Страница 42 из 48
Только включаю телефон, как тут же он начинает вибрировать у меня в руках. Курт, это он. Номер неизвестный, но я знаю — чувствую его.
Бросаю мобильный обратно на стойку и, закусив сжатый кулак, наблюдаю, как, неистово вибрируя, аппарат медленно ползёт к краю столешницы. Если звонивший подождёт ещё несколько гудков, телефон рухнет на кафельный пол.
Судя по настойчивости, с которой пытается выйти на связь звонивший, это точно настырный немец. Я видела, как однажды он четыре часа разгадывал головоломку и пока не нашёл все ответы, не успокоился.
Услышать его голос ещё один раз… Самый последний. Какой соблазн.
Тяну руку к телефону и тут же рывком убираю обратно.
Зачем? Чтобы ещё раз убедиться, как искусно он вешает на уши лапшу? Чтобы он понял, что не так уж я и обижена, раз взяла трубку? Решит ещё, что я сидела и ждала его звонка.
Хотя номер же неизвестный! Может, это звонят с работы, или сектанты, торгующие каталожной косметикой, или ещё кто-нибудь, чей номер у меня не записан. Я могу взять трубку без страха подмочить репутацию железной леди.

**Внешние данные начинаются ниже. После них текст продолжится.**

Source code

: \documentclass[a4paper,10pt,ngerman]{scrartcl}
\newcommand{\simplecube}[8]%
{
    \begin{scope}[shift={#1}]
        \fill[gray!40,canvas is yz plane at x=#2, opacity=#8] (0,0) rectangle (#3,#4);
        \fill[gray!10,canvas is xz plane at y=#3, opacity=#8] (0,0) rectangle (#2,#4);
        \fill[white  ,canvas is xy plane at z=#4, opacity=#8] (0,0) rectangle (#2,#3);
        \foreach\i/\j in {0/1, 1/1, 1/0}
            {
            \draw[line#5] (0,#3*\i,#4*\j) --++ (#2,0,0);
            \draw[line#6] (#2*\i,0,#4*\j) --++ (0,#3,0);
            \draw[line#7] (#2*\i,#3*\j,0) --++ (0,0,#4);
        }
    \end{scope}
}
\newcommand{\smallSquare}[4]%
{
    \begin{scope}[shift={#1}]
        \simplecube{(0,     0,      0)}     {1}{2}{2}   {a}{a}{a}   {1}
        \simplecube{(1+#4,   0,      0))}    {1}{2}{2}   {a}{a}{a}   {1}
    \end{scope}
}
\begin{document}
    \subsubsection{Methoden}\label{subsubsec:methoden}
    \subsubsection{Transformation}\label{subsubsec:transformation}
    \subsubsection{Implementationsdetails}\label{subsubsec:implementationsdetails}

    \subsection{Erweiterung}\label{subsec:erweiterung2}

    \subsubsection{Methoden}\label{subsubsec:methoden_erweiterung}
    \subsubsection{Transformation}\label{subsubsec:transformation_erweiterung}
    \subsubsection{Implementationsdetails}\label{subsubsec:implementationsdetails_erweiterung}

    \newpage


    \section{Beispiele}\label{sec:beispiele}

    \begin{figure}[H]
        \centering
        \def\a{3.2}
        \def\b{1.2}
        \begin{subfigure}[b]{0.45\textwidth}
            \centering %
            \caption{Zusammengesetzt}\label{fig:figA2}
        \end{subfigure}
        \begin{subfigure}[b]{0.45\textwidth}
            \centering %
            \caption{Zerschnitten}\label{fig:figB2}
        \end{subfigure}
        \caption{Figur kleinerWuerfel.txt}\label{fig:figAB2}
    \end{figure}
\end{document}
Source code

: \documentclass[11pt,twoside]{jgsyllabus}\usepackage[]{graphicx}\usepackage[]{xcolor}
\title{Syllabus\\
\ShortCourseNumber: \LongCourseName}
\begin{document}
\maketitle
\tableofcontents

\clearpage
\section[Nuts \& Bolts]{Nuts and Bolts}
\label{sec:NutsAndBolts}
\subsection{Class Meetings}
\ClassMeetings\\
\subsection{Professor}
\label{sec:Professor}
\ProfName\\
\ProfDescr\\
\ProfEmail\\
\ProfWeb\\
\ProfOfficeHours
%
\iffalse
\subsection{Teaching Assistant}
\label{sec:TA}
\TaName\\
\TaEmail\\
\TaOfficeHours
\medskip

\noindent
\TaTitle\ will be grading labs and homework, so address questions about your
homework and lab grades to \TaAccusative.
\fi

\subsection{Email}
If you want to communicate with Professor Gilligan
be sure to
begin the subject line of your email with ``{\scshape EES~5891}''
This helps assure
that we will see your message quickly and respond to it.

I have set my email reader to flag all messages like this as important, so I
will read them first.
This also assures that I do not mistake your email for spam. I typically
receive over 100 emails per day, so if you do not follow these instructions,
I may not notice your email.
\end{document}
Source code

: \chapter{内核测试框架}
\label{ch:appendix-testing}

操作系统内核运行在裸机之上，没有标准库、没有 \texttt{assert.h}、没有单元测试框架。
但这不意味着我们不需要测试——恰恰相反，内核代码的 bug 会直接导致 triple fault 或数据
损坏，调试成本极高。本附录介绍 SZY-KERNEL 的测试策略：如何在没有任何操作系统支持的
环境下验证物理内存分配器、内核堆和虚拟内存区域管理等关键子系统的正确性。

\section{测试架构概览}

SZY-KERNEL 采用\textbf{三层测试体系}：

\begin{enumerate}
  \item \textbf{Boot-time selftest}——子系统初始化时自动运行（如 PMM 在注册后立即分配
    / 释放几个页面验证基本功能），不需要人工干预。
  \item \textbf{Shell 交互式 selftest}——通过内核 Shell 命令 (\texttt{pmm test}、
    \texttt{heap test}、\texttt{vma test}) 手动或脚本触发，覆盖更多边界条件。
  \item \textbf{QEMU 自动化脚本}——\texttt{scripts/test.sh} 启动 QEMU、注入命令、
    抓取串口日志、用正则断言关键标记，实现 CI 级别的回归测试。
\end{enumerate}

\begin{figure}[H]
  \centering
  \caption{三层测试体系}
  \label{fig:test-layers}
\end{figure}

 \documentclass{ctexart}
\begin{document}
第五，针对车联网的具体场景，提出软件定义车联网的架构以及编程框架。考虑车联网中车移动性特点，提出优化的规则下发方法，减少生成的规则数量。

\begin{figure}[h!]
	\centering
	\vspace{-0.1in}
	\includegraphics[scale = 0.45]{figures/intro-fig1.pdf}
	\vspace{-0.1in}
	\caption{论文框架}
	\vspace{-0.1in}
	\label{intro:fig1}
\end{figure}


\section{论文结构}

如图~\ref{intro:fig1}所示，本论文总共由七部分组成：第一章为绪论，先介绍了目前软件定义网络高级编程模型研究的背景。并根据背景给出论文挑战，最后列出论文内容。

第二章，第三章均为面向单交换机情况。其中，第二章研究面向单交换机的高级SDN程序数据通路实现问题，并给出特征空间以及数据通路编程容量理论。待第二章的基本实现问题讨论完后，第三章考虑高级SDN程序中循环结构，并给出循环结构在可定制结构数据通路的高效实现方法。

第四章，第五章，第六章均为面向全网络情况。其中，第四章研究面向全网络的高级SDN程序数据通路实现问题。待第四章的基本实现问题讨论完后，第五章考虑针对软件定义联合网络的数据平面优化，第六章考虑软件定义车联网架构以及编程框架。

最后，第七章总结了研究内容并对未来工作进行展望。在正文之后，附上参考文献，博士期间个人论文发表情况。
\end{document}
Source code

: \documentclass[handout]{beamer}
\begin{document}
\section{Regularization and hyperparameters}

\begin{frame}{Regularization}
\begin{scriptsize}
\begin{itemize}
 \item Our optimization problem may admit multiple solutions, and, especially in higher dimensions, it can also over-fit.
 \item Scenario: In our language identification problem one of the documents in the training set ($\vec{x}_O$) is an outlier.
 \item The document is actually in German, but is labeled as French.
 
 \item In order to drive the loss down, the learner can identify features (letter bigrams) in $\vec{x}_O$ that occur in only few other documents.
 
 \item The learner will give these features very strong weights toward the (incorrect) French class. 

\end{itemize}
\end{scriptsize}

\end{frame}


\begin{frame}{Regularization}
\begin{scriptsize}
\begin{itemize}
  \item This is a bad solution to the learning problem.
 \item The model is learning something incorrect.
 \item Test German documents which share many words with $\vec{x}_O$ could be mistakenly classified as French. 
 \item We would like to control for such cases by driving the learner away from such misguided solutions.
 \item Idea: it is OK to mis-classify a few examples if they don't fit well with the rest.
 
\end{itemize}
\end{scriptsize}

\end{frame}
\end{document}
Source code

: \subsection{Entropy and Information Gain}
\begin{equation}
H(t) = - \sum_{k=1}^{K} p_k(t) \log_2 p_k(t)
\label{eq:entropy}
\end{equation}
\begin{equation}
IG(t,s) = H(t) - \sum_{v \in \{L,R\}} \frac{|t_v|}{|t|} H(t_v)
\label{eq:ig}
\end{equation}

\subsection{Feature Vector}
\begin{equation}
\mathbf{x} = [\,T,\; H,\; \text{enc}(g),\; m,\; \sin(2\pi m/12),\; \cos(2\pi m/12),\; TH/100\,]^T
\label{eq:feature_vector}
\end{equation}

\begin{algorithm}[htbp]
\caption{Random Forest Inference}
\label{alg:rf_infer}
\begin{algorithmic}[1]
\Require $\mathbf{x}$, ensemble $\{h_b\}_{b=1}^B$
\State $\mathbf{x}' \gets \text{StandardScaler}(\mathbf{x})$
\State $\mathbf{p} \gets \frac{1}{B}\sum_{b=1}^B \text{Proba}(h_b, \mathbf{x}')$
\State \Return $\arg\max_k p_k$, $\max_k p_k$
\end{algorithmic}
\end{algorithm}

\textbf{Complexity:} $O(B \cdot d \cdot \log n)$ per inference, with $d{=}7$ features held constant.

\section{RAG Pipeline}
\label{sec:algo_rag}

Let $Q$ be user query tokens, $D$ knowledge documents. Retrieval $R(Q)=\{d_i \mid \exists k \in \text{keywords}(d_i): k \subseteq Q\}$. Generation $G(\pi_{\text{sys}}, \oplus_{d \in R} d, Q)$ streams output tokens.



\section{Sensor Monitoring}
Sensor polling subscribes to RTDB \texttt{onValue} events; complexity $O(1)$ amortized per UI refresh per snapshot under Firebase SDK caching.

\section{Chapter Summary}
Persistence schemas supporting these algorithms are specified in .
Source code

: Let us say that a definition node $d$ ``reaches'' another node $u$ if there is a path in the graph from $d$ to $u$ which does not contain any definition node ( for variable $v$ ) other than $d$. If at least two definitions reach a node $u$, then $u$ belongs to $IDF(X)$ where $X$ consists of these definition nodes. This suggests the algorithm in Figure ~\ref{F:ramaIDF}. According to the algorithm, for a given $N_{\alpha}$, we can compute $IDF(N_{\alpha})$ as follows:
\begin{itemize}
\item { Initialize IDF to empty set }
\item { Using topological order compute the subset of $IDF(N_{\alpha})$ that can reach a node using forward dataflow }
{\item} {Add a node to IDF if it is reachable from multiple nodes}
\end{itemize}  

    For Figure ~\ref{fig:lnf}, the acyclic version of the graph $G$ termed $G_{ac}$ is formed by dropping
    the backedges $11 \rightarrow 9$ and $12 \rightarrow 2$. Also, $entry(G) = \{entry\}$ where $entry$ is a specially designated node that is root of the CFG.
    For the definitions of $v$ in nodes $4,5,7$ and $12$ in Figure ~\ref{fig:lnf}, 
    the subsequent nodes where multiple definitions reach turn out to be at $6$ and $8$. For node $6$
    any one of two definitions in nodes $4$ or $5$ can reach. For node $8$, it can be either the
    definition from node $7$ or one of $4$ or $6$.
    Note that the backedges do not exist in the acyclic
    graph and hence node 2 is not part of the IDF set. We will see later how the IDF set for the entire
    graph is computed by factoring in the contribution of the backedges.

Решительно беру телефон в руки, но тот сразу же замолкает. С разочарованием смотрю на потухший экран и жалею, что так долго тянула.
Господи, ну почему у меня всё через одно место?
Только собираюсь сварить себе кофе и заняться тем, чем занималась последние двенадцать часов — самобичеванием, как телефон оживает вновь.
Принимаю вызов ещё до того, как слышу первый полноценный гудок.
— Ну, наконец-то! Я уже хотел объявлять тебя в международный розыск.
По венам стекловатой течёт жгучая боль. Как же я всё-таки я его люблю. Люблю! Люблю! Люблю!!!
Зачем я взяла эту чёртову трубку?!
Протяжно выдыхаю и надеваю маску показного равнодушия:
— Кто это? Свидетели Иеговы? Простите, я католичка.
— Амазонка, пожалуйста, давай встретимся и поговорим обо всём как взрослые люди. Я понимаю, что то, что ты могла увидеть в гримёрке можно расценить как угодно, но уверяю, всё не так, как кажется.
— И кредит со сниженным годовым процентом меня тоже не интересует!
— Я сейчас стою возле двери твоей квартиры, — гнёт свою линию он, — и буду стоять здесь, пока ты не вернёшься.
— Я переехала в Гватемалу и меня ты больше не увидишь. Никогда! — шиплю со всей ненавистью, на которую способна. — Или ты пришёл забрать свой носок? Не волнуйся, я вышлю тебе его по почте.
— Носок? Какой ещё носок?
— Не звони мне больше! Я и этот твой номер занесу в чёрный список. А будешь доставать, пойду в эммиграционную службу и расскажу об одном проныре-нелегале из Германии, который не собирается убираться обратно!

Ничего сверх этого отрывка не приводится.